Chairman of the Assembly of Experts
- In office 10 March 2015 – 24 May 2016
- Preceded by: Mohammad-Reza Mahdavi Kani
- Succeeded by: Ahmad Jannati

4th Chief Justice of Iran
- In office 15 August 1989 – 14 August 1999
- Appointed by: Ali Khamenei
- Preceded by: Abdul-Karim Mousavi Ardebili
- Succeeded by: Mahmoud Hashemi Shahroudi

Member of the Assembly of Experts
- In office 21 February 1991 – 23 May 2016
- Constituency: Tehran Province
- Majority: 970,192 (4th assembly)

Member of the Parliament of Iran
- In office 28 May 1984 – 27 May 1988
- Constituency: Tehran, Rey and Shemiranat
- Majority: 156,049 (93.1%)
- In office 28 May 1980 – 27 May 1984
- Constituency: Qom
- Majority: 129,678 (83.1%)

Member of Assembly of Experts for the Constitution
- In office 19 August 1979 – 15 November 1979
- Constituency: Bakhtaran Province
- Majority: 101,735 (46%)

Personal details
- Born: 2 July 1931 Esfahan, Imperial State of Iran
- Died: 9 December 2020 (aged 89) Qom, Iran
- Resting place: Fatima Masumeh Shrine
- Party: Combatant Clergy Association Society of Seminary Teachers of Qom
- Other political affiliations: Islamic Republican Party (1979–1987)
- Spouse: Batoul Azari ​(died 2020)​
- Children: 4

= Mohammad Yazdi =

Iranian Ayatollah (1931–2020)

Mohammad Yazdi (محمد یزدی; 2 July 1931 – 9 December 2020) was an Iranian conservative and principlist cleric who served as the head of Judiciary System of Iran between 1989 and 1999. In 2015, he was elected to lead Iran's Assembly of Experts, defeating Akbar Hashemi Rafsanjani, a former president, by a vote count of 47 to 24.

==Early life==
Mohammad Yazdi was born in 1931 to a religious family at Isfahan. Sheikh Ali Yazdi, his father, was a student of Sheikh Abdul Karim Haeri and at one of the Isfahan mosques as chief mullah for Friday prayers and ceremonies investigated the people's problems.

===Education===

At first, Ayatollah Yazdi learned Persian language from his father and then went to Maktab. Also he departed to newly founded school to continue his education. When he went to Qom, he resided at the Feyziyeh School and learned religious courses from scholars such as Mohammad Ali Araki, Ayatollah Sheikh Muhammad Taqi Amoli, Ayatollah Shahroudi, Grand Ayatollah Hossein Borujerdi and Ruhollah Khomeini.

==Political career==

===Before victory of Iranian Revolution===

Ayatollah Yazdi usually gave the lectures at mosques and house of scholars. Also he taught Morality course at the Feyziyeh School and discussed politic subjects.
Mohammad Yazdi was exiled by SAVAK many times to Bandar Lengeh, Bushehr and Rudbar.
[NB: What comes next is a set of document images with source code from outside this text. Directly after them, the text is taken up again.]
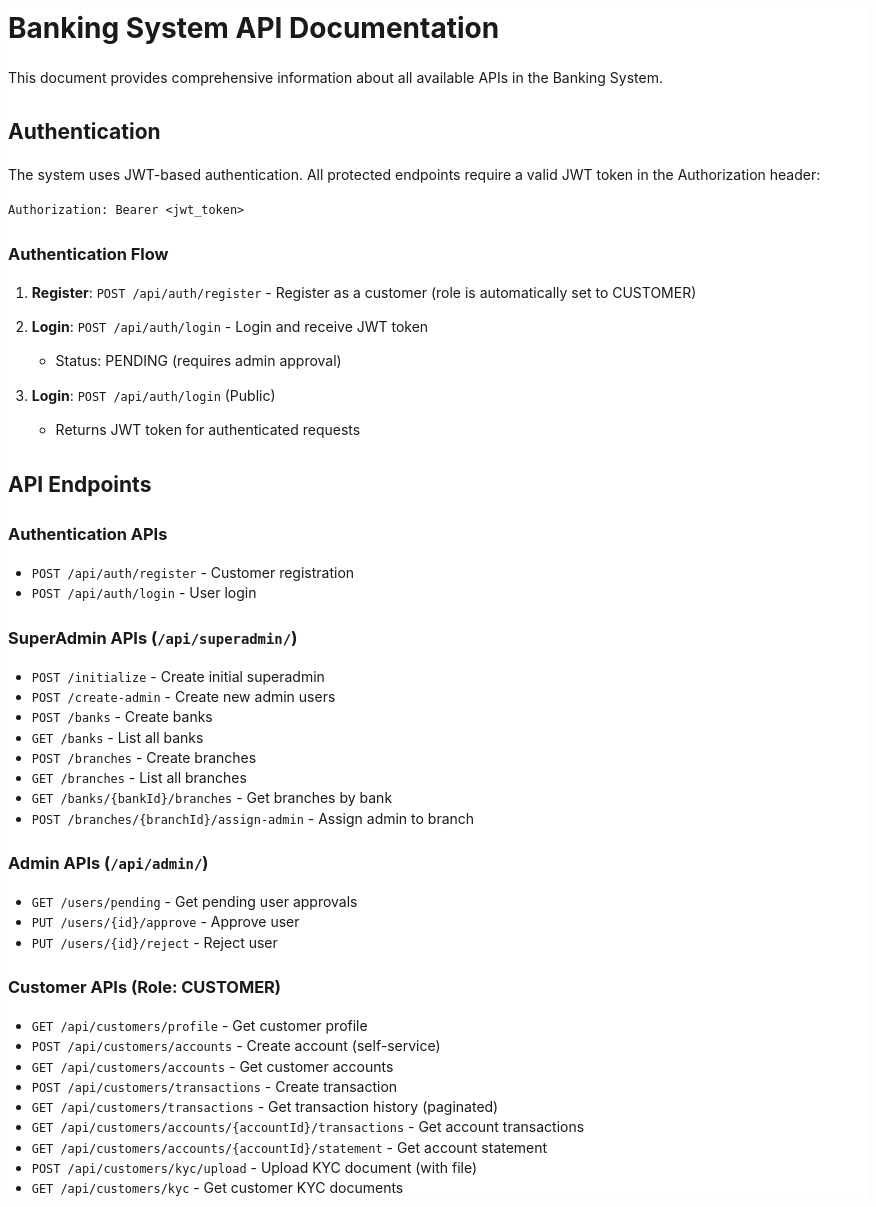 # Banking System API Documentation

This document provides comprehensive information about all available APIs in the Banking System.

## Authentication

The system uses JWT-based authentication. All protected endpoints require a valid JWT token in the Authorization header:
```
Authorization: Bearer <jwt_token>
```

### Authentication Flow

1. **Register**: `POST /api/auth/register` - Register as a customer (role is automatically set to CUSTOMER)
2. **Login**: `POST /api/auth/login` - Login and receive JWT token
   - Status: PENDING (requires admin approval)

3. **Login**: `POST /api/auth/login` (Public)
   - Returns JWT token for authenticated requests

## API Endpoints

### Authentication APIs
- `POST /api/auth/register` - Customer registration
- `POST /api/auth/login` - User login

### SuperAdmin APIs (`/api/superadmin/`)
- `POST /initialize` - Create initial superadmin
- `POST /create-admin` - Create new admin users
- `POST /banks` - Create banks
- `GET /banks` - List all banks
- `POST /branches` - Create branches
- `GET /branches` - List all branches
- `GET /banks/{bankId}/branches` - Get branches by bank
- `POST /branches/{branchId}/assign-admin` - Assign admin to branch

### Admin APIs (`/api/admin/`)
- `GET /users/pending` - Get pending user approvals
- `PUT /users/{id}/approve` - Approve user
- `PUT /users/{id}/reject` - Reject user

### Customer APIs (Role: CUSTOMER)
- `GET /api/customers/profile` - Get customer profile
- `POST /api/customers/accounts` - Create account (self-service)
- `GET /api/customers/accounts` - Get customer accounts
- `POST /api/customers/transactions` - Create transaction
- `GET /api/customers/transactions` - Get transaction history (paginated)
- `GET /api/customers/accounts/{accountId}/transactions` - Get account transactions
- `GET /api/customers/accounts/{accountId}/statement` - Get account statement
- `POST /api/customers/kyc/upload` - Upload KYC document (with file)
- `GET /api/customers/kyc` - Get customer KYC documents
===After victory of Iranian Revolution===

After Ayatollah Khamenei became leader of the Islamic Republic, Ayatollah Yazdi served as the president of the Supreme Court. He remained in the post for many years before being replaced by Muhammad Hashemi Shahroudi.
Yazdi was a member of the Assembly of Experts and the Guardian Council. He served as the interim Friday prayer leader of Tehran.

This is some of the political career of Ayatollah Yazdi after The Islamic Revolution as follows:
- Management of Imam Khomeini's Office in Qom
- Member of the dispute resolution council between Mohammad-Ali Rajai and Abolhassan Banisadr
- Member of the Assembly of Experts constitution in 1979
- Temporary Tehran's Friday Prayer Imam, 1982 to late 1990s
- Chief Justice of Iran 1989 to 1999
- Member of the Assembly of Experts, 1991 to 2016
- Member of Iranian Parliament from 1980 to 1988 in Qom and Tehran
- Vice chairman of Iranian Parliament in the first and second periods
- Member of Guardian Council in the periods of the second, fourth, fifth, sixth and seventh
- One of the founders and secretary of Society of Seminary Teachers of Qom

==Political views==

===United States===

In the run-up to the February 2016 elections, Yazdi opposed bilateral relations with the United States. In the popular election held in February 2016 for Assembly of Experts candidates, incumbent Chairman Yazdi was not among the 16 experts who received enough votes to represent Tehran in the Fifth Assembly of Experts.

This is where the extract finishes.